- _PROBLEM_: Only one portion of the data is to be written out: from the line bearing "The broker is" through the line bearing "Wait a bit and". Write it exactly as it appears.
___
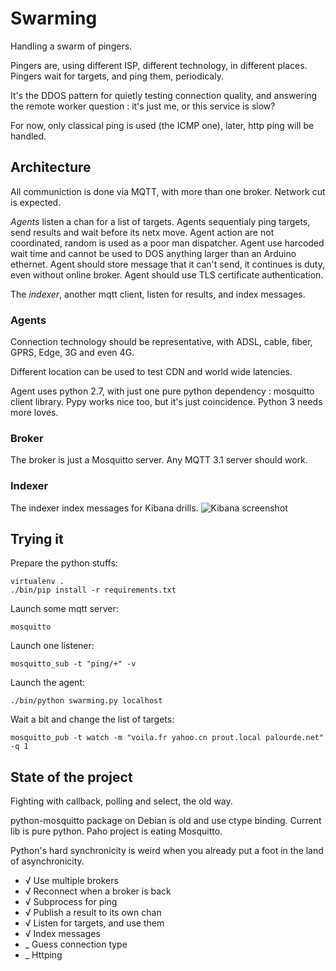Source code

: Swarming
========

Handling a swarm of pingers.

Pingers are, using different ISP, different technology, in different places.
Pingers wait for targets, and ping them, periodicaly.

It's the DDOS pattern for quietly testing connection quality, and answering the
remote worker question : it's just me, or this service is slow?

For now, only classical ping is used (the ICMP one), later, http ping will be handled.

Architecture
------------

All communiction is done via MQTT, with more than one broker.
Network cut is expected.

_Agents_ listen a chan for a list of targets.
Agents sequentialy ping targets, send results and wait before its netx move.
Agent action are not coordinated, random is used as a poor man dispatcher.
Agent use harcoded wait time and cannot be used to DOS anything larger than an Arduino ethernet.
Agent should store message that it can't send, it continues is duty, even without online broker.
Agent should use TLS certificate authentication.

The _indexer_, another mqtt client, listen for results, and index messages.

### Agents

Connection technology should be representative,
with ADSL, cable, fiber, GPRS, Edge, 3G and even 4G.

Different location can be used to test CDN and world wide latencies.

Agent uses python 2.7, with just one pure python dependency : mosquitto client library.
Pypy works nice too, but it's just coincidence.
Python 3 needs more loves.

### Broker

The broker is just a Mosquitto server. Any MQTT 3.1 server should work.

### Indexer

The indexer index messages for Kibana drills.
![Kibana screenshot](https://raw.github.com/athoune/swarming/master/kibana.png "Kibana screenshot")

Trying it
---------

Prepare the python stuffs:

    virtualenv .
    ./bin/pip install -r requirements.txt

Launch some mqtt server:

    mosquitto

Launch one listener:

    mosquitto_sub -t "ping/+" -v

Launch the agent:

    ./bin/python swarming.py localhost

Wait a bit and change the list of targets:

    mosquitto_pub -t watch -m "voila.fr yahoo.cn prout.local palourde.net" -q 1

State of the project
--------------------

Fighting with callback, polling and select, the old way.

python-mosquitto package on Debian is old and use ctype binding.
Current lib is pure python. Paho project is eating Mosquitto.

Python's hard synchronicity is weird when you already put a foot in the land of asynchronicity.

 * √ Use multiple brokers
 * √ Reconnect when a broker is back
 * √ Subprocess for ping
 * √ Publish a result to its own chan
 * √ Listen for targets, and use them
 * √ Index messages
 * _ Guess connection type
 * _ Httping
___
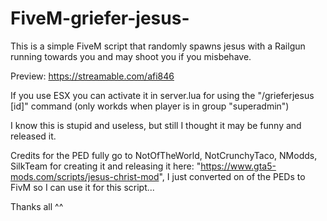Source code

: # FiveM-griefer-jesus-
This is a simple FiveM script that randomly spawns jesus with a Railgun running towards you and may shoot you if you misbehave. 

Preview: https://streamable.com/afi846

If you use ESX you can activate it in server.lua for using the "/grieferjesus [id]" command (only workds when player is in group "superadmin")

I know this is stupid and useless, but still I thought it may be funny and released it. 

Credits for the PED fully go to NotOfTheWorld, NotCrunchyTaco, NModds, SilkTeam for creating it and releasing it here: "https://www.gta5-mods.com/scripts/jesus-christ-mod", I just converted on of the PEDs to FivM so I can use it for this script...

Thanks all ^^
___
- _ANSWER TO THIS TASK_:
The broker is just a Mosquitto server. Any MQTT 3.1 server should work.

### Indexer

The indexer index messages for Kibana drills.
![Kibana screenshot](https://raw.github.com/athoune/swarming/master/kibana.png "Kibana screenshot")

Trying it
---------

Prepare the python stuffs:

    virtualenv .
    ./bin/pip install -r requirements.txt

Launch some mqtt server:

    mosquitto

Launch one listener:

    mosquitto_sub -t "ping/+" -v

Launch the agent:

    ./bin/python swarming.py localhost

Wait a bit and change the list of targets:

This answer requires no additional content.